Er laß jetzt diese Schriften aber nicht sowohl, um nur Trost und Erquickung in seinem Leiden daraus zu schoͤpfen, sondern vielmehr um sich daraus zu belehren, was er als ein rechtschaffener Mann dabei zu thun habe. Und dieses Ziels verfehlte er auch nicht.

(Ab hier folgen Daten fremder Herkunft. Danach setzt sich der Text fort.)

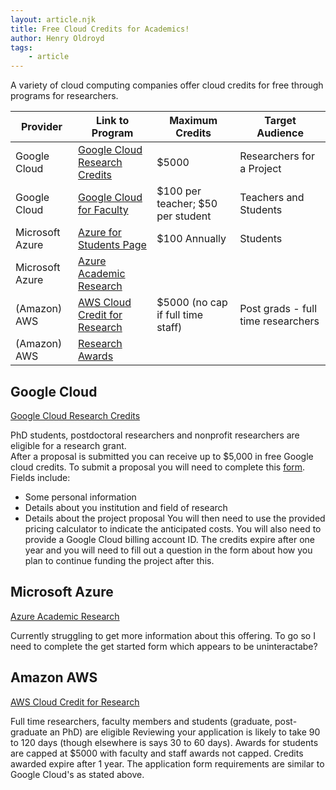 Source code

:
 ```yaml
---
layout: article.njk
title: Free Cloud Credits for Academics!
author: Henry Oldroyd
tags:
    - article
---
```






A variety of cloud computing companies offer cloud credits for free through programs for researchers.

| Provider      | Link to Program                                                                 | Maximum Credits | Target Audience |
|---------------|---------------------------------------------------------------------------------|-----------------|-----------------|
| Google Cloud  | [Google Cloud Research Credits](https://edu.google.com/programs/credits/research/) | $5000           | Researchers for a Project |
| Google Cloud  | [Google Cloud for Faculty](https://cloud.google.com/edu/faculty) | $100 per teacher; $50 per student | Teachers and Students |
| Microsoft Azure | [Azure for Students Page](https://arcdocs.leeds.ac.uk/systems/cloud-computing.html) | $100 Annually | Students |
| Microsoft Azure | [Azure Academic Research](https://www.microsoft.com/en-us/azure-academic-research/) | | |
| (Amazon) AWS | [AWS Cloud Credit for Research](https://aws.amazon.com/government-education/research-and-technical-computing/cloud-credit-for-research/) | $5000 (no cap if full time staff) | Post grads - full time researchers |
| (Amazon) AWS | [Research Awards](https://www.amazon.science/research-awards) | | |


## Google Cloud

[Google Cloud Research Credits](https://edu.google.com/programs/credits/research/)

PhD students, postdoctoral researchers and nonprofit researchers are eligible for a research grant.   
After a proposal is submitted you can receive up to $5,000 in free Google cloud credits. 
To submit a proposal you will need to complete this [form](https://edu.google.com/programs/credits/research/?modal_active=none). 
Fields include:
* Some personal information
* Details about you institution and field of research
* Details about the project proposal 
You will then need to use the provided pricing calculator to indicate the anticipated costs. You will also need to provide a Google Cloud billing account ID.
The credits expire after one year and you will need to fill out a question in the form about how you plan to continue funding the project after this. 

## Microsoft Azure
[Azure Academic Research](https://www.microsoft.com/en-us/azure-academic-research/)

Currently struggling to get more information about this offering. To go so I need to complete the get started form which appears to be uninteractabe? 


## Amazon AWS

[AWS Cloud Credit for Research](https://aws.amazon.com/government-education/research-and-technical-computing/cloud-credit-for-research/)

Full time researchers, faculty members and students (graduate, post-graduate an PhD) are eligible
Reviewing your application is likely to take 90 to 120 days (though elsewhere is says 30 to 60 days). 
Awards for students are capped at $5000 with faculty and staff awards not capped. 
Credits awarded expire after 1 year.
The application form requirements are similar to Google Cloud's as stated above. 

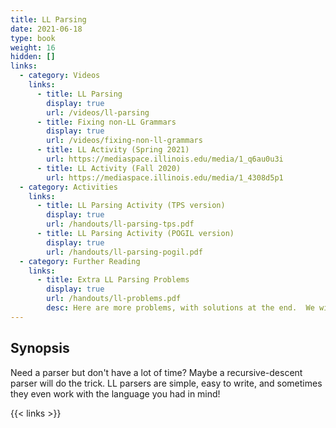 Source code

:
 ```yaml
---
title: LL Parsing
date: 2021-06-18
type: book
weight: 16
hidden: []
links:
  - category: Videos
    links:
      - title: LL Parsing
        display: true
        url: /videos/ll-parsing
      - title: Fixing non-LL Grammars
        display: true
        url: /videos/fixing-non-ll-grammars
      - title: LL Activity (Spring 2021)
        url: https://mediaspace.illinois.edu/media/1_q6au0u3i
      - title: LL Activity (Fall 2020)
        url: https://mediaspace.illinois.edu/media/1_4308d5p1
  - category: Activities
    links:
      - title: LL Parsing Activity (TPS version)
        display: true
        url: /handouts/ll-parsing-tps.pdf
      - title: LL Parsing Activity (POGIL version)
        display: true
        url: /handouts/ll-parsing-pogil.pdf
  - category: Further Reading
    links:
      - title: Extra LL Parsing Problems
        display: true
        url: /handouts/ll-problems.pdf
        desc: Here are more problems, with solutions at the end.  We will not go over them formally in class, but feel free to ask about them if you want.
---
```


## Synopsis

Need a parser but don't have a lot of time?  Maybe a recursive-descent parser
will do the trick.  LL parsers are simple, easy to write, and sometimes they even work
with the language you had in mind!

{{< links >}}
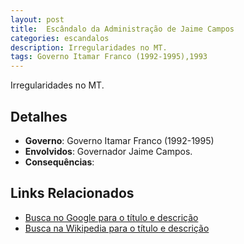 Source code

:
 ```yaml
---
layout: post
title:  Escândalo da Administração de Jaime Campos
categories: escandalos
description: Irregularidades no MT.
tags: Governo Itamar Franco (1992-1995),1993
---
```


Irregularidades no MT.

## Detalhes
- **Governo**: Governo Itamar Franco (1992-1995)
- **Envolvidos**: Governador Jaime Campos.
- **Consequências**: 

## Links Relacionados
- [Busca no Google para o título e descrição](https://www.google.com/search?q=Esc%C3%A2ndalo%20da%20Administra%C3%A7%C3%A3o%20de%20Jaime%20Campos%20Irregularidades%20no%20MT.%20Governo%20Itamar%20Franco%20%281992-1995%29)
- [Busca na Wikipedia para o título e descrição](https://en.wikipedia.org/w/index.php?search=Esc%C3%A2ndalo%20da%20Administra%C3%A7%C3%A3o%20de%20Jaime%20Campos%20Irregularidades%20no%20MT.%20Governo%20Itamar%20Franco%20%281992-1995%29)

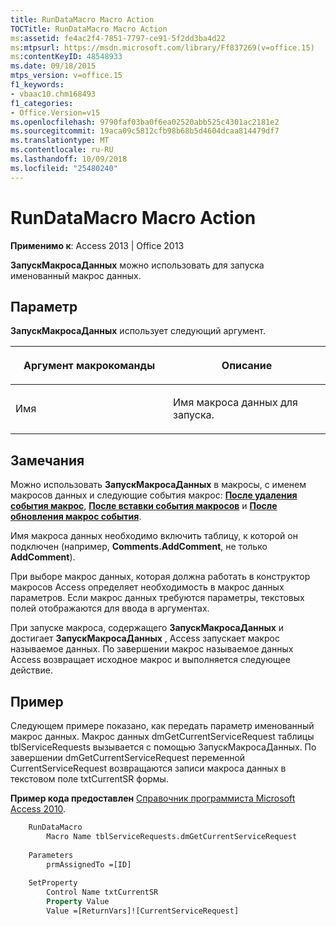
 ```yaml
---
title: RunDataMacro Macro Action
TOCTitle: RunDataMacro Macro Action
ms:assetid: fe4ac2f4-7851-7797-ce91-5f2dd3ba4d22
ms:mtpsurl: https://msdn.microsoft.com/library/Ff837269(v=office.15)
ms:contentKeyID: 48548933
ms.date: 09/18/2015
mtps_version: v=office.15
f1_keywords:
- vbaac10.chm168493
f1_categories:
- Office.Version=v15
ms.openlocfilehash: 9790faf03ba0f6ea02520abb525c4301ac2181e2
ms.sourcegitcommit: 19aca09c5812cfb98b68b5d4604dcaa814479df7
ms.translationtype: MT
ms.contentlocale: ru-RU
ms.lasthandoff: 10/09/2018
ms.locfileid: "25480240"
---
```

# <a name="rundatamacro-macro-action"></a>RunDataMacro Macro Action

**Применимо к**: Access 2013 | Office 2013

**ЗапускМакросаДанных** можно использовать для запуска именованный макрос данных.

## <a name="setting"></a>Параметр

**ЗапускМакросаДанных** использует следующий аргумент.

<table>
<colgroup>
<col style="width: 50%" />
<col style="width: 50%" />
</colgroup>
<thead>
<tr class="header">
<th><p>Аргумент макрокоманды</p></th>
<th><p>Описание</p></th>
</tr>
</thead>
<tbody>
<tr class="odd">
<td><p>Имя</p></td>
<td><p>Имя макроса данных для запуска.</p></td>
</tr>
</tbody>
</table>


## <a name="remarks"></a>Замечания

Можно использовать **ЗапускМакросаДанных** в макросы, с именем макросов данных и следующие события макрос: **[После удаления события макрос](after-delete-macro-event.md)**, **[После вставки события макросов](after-insert-macro-event.md)** и **[После обновления макрос события](after-update-macro-event.md)**.

Имя макроса данных необходимо включить таблицу, к которой он подключен (например, **Comments.AddComment**, не только **AddComment**).

При выборе макрос данных, которая должна работать в конструктор макросов Access определяет необходимость в макрос данных параметров. Если макрос данных требуются параметры, текстовых полей отображаются для ввода в аргументах.

При запуске макроса, содержащего **ЗапускМакросаДанных** и достигает **ЗапускМакросаДанных** , Access запускает макрос называемое данных. По завершении макрос называемое данных Access возвращает исходное макрос и выполняется следующее действие.

## <a name="example"></a>Пример

Следующем примере показано, как передать параметр именованный макрос данных. Макрос данных dmGetCurrentServiceRequest таблицы tblServiceRequests вызывается с помощью ЗапускМакросаДанных. По завершении dmGetCurrentServiceRequest переменной CurrentServiceRequest возвращаются записи макроса данных в текстовом поле txtCurrentSR формы.

**Пример кода предоставлен** [Справочник программиста Microsoft Access 2010](https://www.amazon.com/Microsoft-Access-2010-Programmers-Reference/dp/8126528125).

```vb
    RunDataMacro
        Macro Name tblServiceRequests.dmGetCurrentServiceRequest
    
    Parameters
        prmAssignedTo =[ID]
    
    SetProperty
        Control Name txtCurrentSR
        Property Value
        Value =[ReturnVars]![CurrentServiceRequest]
```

Hierin wurde ihm der Mensch in seiner wahren Gestalt und Wuͤrde gezeigt, hieraus lernte er einsehen, daß der Mensch keinesweges ein solches Wesen sey, das Ursache habe sich selber fuͤr nichts zu achten. —
Gleich das erste Stuͤck dieser periodischen Schrift enthielt eine allgemeine Betrachtung uͤber den Menschen, und was derselbe vermoͤge, und wie die Werke des Alterthums in Kuͤnsten und Wissenschaften zeigten, daß der Mensch nicht allein selbst seiner vorzuͤglichen Betrachtung werth, sondern sogar uͤber sich selbst erhaben, ja unsterblich zu nennen sey. Dies war nun auf eine solche einleuchtende und einnehmende Art geschrieben, daß N.... sehr bald einen großen Unterschied zwischen dieser und der vorhergehenden Lektuͤre fuͤhlen mußte.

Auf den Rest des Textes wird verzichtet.